--- How to complete this task ---
Where a line below holds the string "incorrectly", that line goes into the answer.

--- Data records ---
--- --- ---

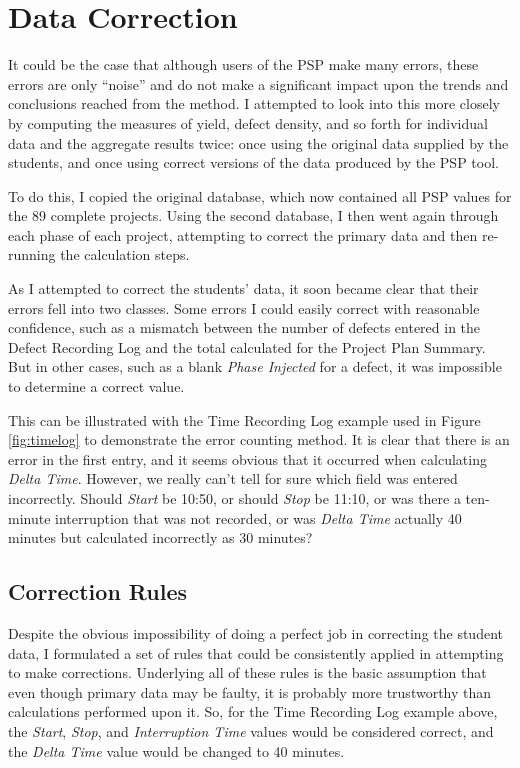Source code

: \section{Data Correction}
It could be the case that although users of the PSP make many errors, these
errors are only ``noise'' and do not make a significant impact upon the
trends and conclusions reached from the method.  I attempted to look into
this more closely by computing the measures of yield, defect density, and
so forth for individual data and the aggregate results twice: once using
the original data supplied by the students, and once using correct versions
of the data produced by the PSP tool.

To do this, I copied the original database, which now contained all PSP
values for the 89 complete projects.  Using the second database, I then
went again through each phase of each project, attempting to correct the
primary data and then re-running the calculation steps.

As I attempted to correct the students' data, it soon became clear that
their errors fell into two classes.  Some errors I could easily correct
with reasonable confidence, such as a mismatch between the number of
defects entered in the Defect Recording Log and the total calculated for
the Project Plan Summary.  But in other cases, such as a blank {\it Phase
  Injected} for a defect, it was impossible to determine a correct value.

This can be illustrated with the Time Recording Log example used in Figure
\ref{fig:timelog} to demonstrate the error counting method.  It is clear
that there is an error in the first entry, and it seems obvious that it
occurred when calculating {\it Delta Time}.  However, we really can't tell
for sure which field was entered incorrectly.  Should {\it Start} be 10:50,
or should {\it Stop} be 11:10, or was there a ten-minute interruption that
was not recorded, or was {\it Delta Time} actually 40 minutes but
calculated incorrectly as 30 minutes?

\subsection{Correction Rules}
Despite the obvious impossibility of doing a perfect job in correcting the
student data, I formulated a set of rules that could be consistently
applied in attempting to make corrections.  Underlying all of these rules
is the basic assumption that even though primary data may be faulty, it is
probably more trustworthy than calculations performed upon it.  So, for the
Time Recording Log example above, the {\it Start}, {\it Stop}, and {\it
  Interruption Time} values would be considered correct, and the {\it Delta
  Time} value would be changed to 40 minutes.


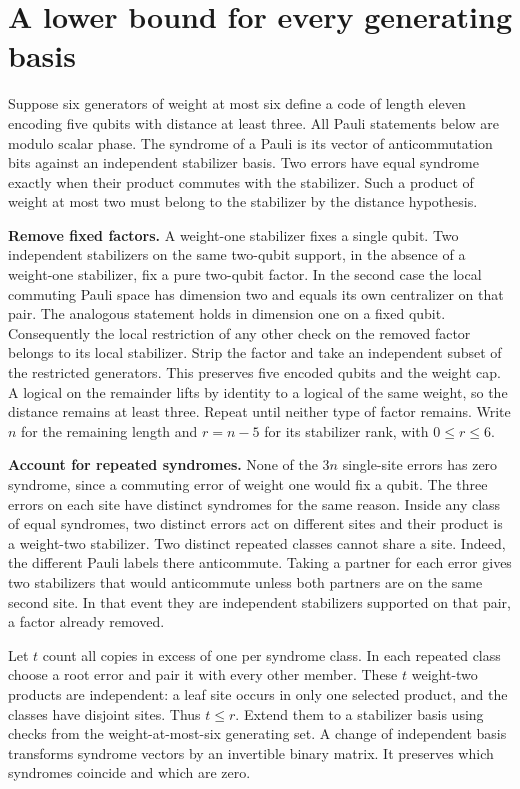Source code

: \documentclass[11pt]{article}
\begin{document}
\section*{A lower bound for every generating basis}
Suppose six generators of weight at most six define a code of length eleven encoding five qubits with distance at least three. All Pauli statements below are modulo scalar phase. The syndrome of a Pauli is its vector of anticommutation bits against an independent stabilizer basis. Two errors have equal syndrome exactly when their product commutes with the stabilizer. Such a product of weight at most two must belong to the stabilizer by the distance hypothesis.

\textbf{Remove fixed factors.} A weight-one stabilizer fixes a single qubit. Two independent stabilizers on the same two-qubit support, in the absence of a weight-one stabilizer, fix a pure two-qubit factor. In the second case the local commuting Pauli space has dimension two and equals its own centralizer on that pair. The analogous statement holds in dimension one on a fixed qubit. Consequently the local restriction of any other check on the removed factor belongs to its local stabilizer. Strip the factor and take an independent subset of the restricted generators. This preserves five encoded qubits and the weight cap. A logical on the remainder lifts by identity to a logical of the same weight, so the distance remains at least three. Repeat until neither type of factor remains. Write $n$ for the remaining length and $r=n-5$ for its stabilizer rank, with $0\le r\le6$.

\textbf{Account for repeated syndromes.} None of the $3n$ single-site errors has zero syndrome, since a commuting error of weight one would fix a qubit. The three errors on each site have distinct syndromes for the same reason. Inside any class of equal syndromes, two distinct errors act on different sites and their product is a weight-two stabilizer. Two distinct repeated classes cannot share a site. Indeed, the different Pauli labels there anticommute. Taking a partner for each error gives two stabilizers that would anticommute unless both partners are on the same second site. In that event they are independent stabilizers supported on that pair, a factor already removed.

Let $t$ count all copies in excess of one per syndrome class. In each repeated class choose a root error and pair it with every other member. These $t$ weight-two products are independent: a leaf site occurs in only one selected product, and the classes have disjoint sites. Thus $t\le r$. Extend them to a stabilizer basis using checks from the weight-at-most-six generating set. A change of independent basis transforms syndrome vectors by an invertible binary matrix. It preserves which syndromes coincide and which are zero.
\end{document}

--- --- ---

--- Task answer ---
for sure which field was entered incorrectly.  Should {\it Start} be 10:50,
calculated incorrectly as 30 minutes?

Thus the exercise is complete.